[[ RECORDS PROVIDED open ]]
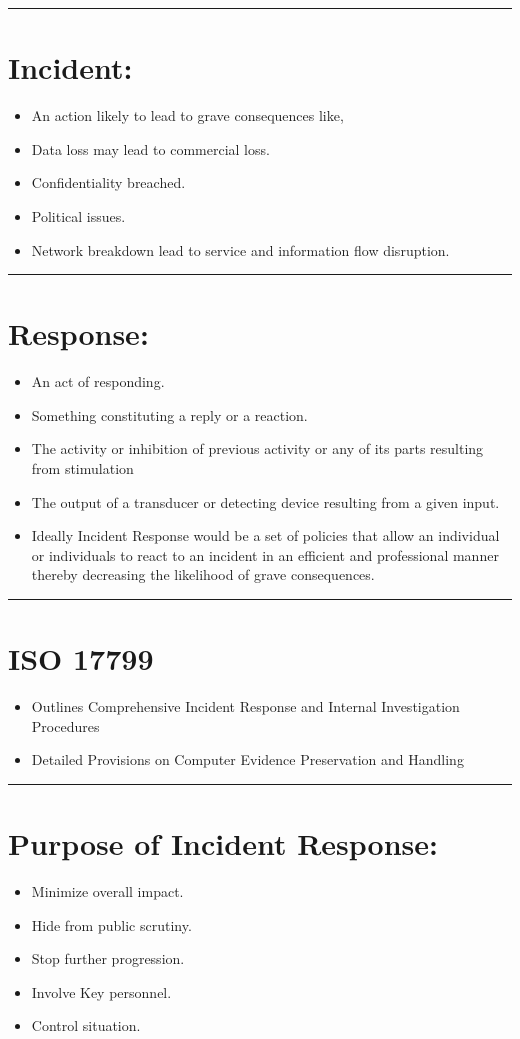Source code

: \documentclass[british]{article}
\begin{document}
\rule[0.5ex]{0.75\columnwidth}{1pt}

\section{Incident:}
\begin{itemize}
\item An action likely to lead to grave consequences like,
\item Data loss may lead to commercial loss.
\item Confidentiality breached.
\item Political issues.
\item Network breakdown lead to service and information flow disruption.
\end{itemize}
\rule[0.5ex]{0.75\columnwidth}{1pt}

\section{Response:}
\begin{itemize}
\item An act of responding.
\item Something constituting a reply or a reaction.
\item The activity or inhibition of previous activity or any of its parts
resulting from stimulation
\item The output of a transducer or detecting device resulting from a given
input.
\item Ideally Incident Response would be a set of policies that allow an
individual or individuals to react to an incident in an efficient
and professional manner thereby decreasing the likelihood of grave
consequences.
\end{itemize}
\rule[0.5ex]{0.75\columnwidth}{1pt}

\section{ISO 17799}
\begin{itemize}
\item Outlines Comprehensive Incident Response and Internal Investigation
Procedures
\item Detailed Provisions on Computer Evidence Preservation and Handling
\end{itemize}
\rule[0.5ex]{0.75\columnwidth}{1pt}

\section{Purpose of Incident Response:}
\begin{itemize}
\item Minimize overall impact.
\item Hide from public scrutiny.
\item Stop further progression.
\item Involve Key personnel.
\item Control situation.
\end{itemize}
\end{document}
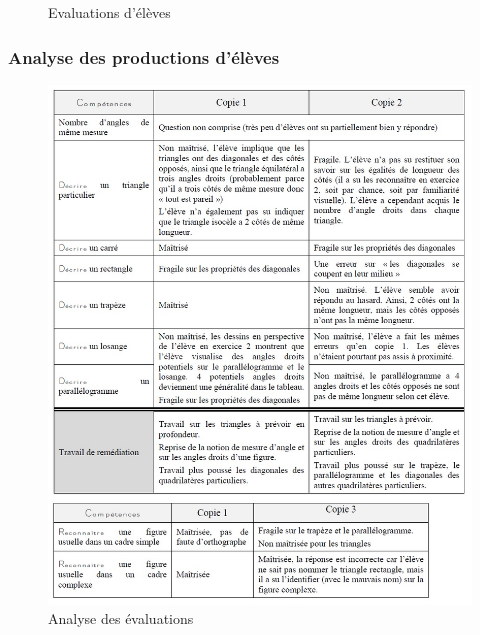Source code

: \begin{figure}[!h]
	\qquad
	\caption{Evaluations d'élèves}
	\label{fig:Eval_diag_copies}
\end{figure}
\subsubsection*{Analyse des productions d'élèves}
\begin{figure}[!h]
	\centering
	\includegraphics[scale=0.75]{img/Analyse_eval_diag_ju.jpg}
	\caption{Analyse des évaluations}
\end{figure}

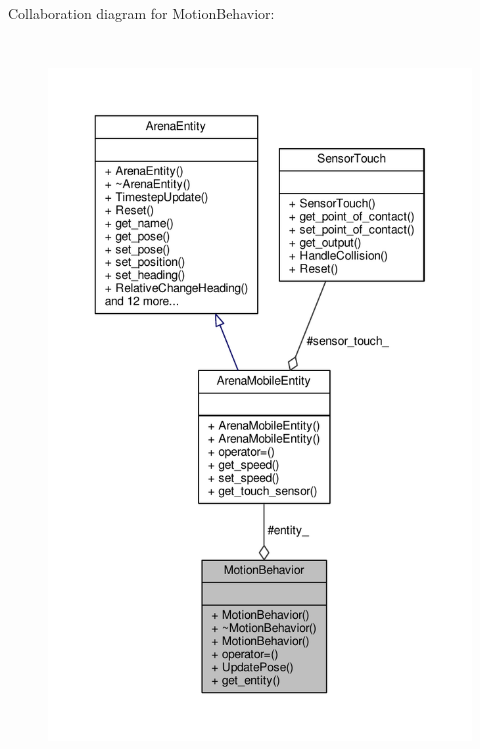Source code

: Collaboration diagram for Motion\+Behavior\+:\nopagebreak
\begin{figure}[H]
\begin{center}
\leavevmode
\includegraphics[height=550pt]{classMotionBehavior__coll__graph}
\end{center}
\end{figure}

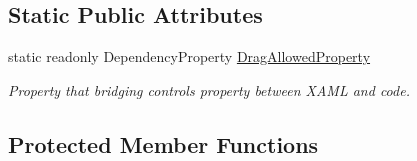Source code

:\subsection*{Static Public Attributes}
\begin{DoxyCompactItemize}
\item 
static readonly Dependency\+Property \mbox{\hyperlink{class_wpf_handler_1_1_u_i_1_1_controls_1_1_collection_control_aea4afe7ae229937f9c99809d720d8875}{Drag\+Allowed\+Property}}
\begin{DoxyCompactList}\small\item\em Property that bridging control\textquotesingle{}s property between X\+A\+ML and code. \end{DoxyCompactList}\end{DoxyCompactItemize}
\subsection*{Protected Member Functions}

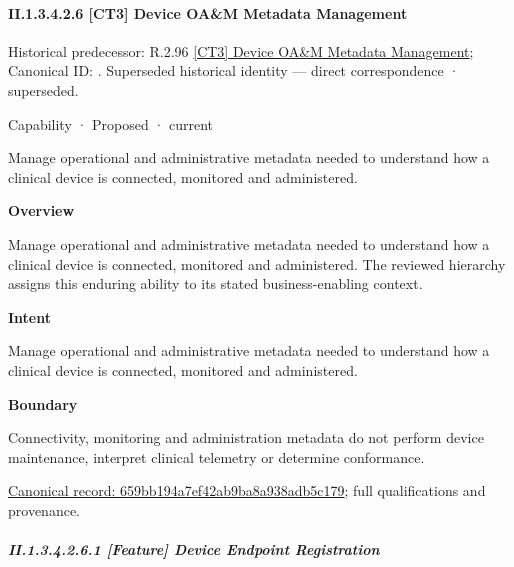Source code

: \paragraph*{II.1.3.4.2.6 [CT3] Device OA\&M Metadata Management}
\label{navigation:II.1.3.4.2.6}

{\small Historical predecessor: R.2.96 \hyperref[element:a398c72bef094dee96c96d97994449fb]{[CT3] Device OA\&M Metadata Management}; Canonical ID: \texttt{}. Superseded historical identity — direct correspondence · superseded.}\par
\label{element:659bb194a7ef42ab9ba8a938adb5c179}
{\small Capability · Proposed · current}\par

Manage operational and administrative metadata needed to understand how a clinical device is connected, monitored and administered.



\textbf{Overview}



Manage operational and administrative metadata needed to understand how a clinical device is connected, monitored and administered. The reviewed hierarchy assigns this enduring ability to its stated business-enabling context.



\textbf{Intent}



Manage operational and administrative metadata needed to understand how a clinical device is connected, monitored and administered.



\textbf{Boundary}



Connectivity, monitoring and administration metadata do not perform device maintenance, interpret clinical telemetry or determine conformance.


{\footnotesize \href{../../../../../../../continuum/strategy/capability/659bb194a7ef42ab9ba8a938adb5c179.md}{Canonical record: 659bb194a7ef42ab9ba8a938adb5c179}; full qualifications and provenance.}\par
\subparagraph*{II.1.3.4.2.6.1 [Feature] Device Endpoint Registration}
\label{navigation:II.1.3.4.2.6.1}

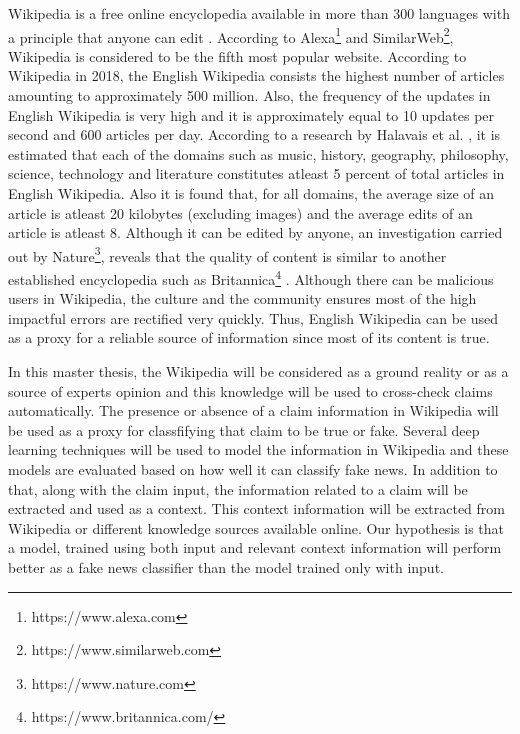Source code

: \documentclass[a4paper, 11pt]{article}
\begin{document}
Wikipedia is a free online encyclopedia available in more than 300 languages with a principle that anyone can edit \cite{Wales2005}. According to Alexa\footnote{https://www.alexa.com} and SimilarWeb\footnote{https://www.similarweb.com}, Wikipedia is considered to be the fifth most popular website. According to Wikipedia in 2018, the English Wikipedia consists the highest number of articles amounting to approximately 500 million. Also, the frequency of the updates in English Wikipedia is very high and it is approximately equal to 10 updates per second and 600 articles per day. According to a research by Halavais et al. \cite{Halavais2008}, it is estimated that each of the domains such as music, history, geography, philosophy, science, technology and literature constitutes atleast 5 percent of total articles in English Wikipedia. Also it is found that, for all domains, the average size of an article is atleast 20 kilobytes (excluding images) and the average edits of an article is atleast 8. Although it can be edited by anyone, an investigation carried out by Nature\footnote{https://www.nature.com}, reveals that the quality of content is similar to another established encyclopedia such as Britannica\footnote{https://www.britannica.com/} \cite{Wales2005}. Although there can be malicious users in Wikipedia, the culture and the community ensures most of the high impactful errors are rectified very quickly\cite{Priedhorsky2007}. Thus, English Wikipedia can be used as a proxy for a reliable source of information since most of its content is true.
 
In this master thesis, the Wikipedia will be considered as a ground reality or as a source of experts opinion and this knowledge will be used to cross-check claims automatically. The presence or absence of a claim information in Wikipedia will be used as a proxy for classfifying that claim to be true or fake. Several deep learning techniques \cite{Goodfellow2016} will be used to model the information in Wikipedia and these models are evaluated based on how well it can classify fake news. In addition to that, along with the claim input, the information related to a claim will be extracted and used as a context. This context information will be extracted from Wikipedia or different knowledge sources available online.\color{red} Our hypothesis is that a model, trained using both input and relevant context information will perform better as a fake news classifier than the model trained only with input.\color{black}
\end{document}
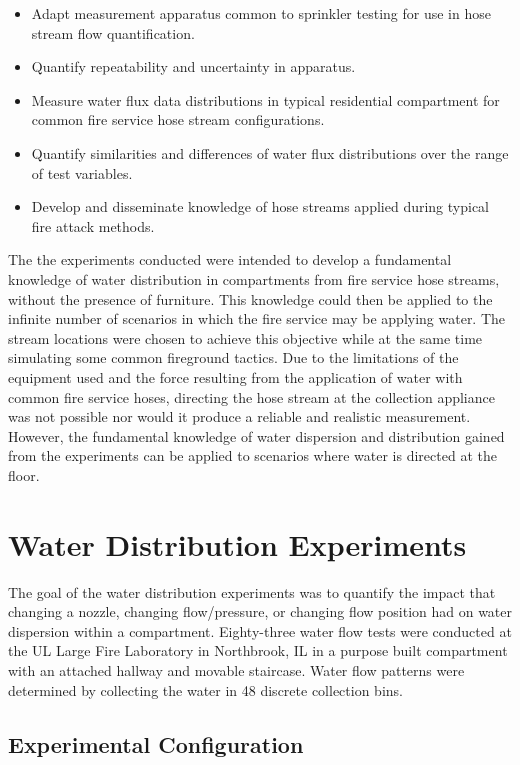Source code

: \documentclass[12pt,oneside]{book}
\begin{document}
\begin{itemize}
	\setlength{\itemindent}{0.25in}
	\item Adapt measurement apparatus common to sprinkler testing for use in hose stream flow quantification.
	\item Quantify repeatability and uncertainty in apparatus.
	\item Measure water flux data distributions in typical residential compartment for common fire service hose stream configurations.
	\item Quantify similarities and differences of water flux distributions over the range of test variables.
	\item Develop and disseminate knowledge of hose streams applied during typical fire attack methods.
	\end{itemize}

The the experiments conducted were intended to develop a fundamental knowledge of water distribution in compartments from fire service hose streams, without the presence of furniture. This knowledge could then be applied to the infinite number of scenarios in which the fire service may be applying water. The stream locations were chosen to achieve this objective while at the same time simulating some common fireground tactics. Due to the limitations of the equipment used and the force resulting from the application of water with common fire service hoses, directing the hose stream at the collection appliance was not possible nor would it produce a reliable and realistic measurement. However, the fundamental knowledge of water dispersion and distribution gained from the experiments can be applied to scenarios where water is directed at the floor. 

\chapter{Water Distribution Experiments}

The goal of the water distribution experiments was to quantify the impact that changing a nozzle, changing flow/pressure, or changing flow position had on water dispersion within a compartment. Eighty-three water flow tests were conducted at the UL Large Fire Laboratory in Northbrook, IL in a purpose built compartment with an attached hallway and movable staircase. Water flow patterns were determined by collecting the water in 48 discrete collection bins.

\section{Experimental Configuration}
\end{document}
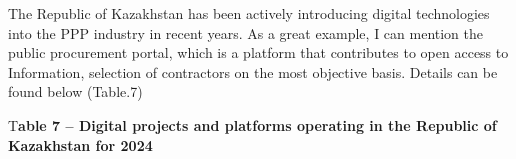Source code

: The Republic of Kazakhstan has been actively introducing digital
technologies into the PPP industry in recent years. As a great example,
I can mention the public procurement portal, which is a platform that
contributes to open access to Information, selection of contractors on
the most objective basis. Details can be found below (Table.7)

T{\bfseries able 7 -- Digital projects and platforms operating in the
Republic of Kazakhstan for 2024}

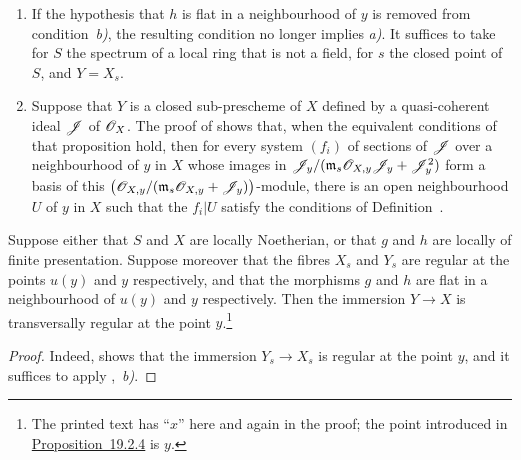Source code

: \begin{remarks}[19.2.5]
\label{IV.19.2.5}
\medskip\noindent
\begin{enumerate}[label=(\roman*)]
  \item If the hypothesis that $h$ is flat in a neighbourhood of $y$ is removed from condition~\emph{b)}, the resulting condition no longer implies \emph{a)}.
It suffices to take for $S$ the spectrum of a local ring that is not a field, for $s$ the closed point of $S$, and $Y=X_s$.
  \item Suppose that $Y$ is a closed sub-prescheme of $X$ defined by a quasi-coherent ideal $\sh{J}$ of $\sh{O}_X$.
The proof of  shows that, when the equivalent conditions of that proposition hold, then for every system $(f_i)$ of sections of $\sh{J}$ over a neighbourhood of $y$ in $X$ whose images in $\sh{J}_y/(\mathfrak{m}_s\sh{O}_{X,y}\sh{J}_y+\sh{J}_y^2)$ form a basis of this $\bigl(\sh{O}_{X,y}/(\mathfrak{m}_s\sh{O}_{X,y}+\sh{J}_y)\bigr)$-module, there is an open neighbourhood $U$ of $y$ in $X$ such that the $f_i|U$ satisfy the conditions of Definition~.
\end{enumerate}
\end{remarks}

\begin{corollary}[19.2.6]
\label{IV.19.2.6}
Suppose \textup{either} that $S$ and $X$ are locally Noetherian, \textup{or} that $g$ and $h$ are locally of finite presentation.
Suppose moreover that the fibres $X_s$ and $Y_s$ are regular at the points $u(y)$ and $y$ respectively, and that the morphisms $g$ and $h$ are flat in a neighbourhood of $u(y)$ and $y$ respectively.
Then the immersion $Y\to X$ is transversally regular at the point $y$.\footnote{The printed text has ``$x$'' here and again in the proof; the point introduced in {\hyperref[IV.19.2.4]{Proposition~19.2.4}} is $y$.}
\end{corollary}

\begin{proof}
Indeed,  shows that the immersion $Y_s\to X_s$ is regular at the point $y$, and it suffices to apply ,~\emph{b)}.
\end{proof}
[[ RECORDS PROVIDED closed ]]
Using the records above, pull out each line where the word "article" occurs.

: \documentclass[british]{article}
: \documentclass[a4paper, 11pt]{article}
Wikipedia is a free online encyclopedia available in more than 300 languages with a principle that anyone can edit \cite{Wales2005}. According to Alexa\footnote{https://www.alexa.com} and SimilarWeb\footnote{https://www.similarweb.com}, Wikipedia is considered to be the fifth most popular website. According to Wikipedia in 2018, the English Wikipedia consists the highest number of articles amounting to approximately 500 million. Also, the frequency of the updates in English Wikipedia is very high and it is approximately equal to 10 updates per second and 600 articles per day. According to a research by Halavais et al. \cite{Halavais2008}, it is estimated that each of the domains such as music, history, geography, philosophy, science, technology and literature constitutes atleast 5 percent of total articles in English Wikipedia. Also it is found that, for all domains, the average size of an article is atleast 20 kilobytes (excluding images) and the average edits of an article is atleast 8. Although it can be edited by anyone, an investigation carried out by Nature\footnote{https://www.nature.com}, reveals that the quality of content is similar to another established encyclopedia such as Britannica\footnote{https://www.britannica.com/} \cite{Wales2005}. Although there can be malicious users in Wikipedia, the culture and the community ensures most of the high impactful errors are rectified very quickly\cite{Priedhorsky2007}. Thus, English Wikipedia can be used as a proxy for a reliable source of information since most of its content is true.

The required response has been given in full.